(Collection entries)
==================================================
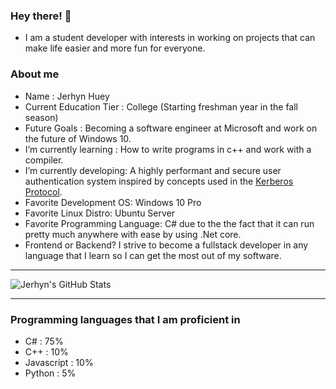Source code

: ### Hey there! 👋

- I am a student developer with interests in working on projects that can make life easier and more fun for everyone.


### About me

- Name : Jerhyn Huey 
- Current Education Tier : College (Starting freshman year in the fall season)
- Future Goals : Becoming a software engineer at Microsoft and work on the future of Windows 10.
- I’m currently learning : How to write programs in c++ and work with a compiler.
- I’m currently developing: A highly performant and secure user authentication system inspired by concepts used in the [Kerberos Protocol](https://www.youtube.com/watch?v=qW361k3-BtU "More Info").
- Favorite Development OS: Windows 10 Pro
- Favorite Linux Distro: Ubuntu Server
- Favorite Programming Language: C# due to the the fact that it can run pretty much anywhere with ease by using .Net core. 
- Frontend or Backend? I strive to become a fullstack developer in any language that I learn so I can get the most out of my software.

- - - -

![Jerhyn's GitHub Stats](https://github-readme-stats.vercel.app/api?username=Jerhynh&show_icons=true&theme=synthwave&count_private=true)

- - - -

### Programming languages that I am proficient in

- C# : 75%
- C++ : 10%
- Javascript : 10%
- Python : 5%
==================================================
In this exercise, set down all of the data exactly, without the pictures.

Source code

: ### Hey there! 👋

- I am a student developer with interests in working on projects that can make life easier and more fun for everyone.


### About me

- Name : Jerhyn Huey 
- Current Education Tier : College (Starting freshman year in the fall season)
- Future Goals : Becoming a software engineer at Microsoft and work on the future of Windows 10.
- I’m currently learning : How to write programs in c++ and work with a compiler.
- I’m currently developing: A highly performant and secure user authentication system inspired by concepts used in the [Kerberos Protocol](https://www.youtube.com/watch?v=qW361k3-BtU "More Info").
- Favorite Development OS: Windows 10 Pro
- Favorite Linux Distro: Ubuntu Server
- Favorite Programming Language: C# due to the the fact that it can run pretty much anywhere with ease by using .Net core. 
- Frontend or Backend? I strive to become a fullstack developer in any language that I learn so I can get the most out of my software.

- - - -

![Jerhyn's GitHub Stats](https://github-readme-stats.vercel.app/api?username=Jerhynh&show_icons=true&theme=synthwave&count_private=true)

- - - -

### Programming languages that I am proficient in

- C# : 75%
- C++ : 10%
- Javascript : 10%
- Python : 5%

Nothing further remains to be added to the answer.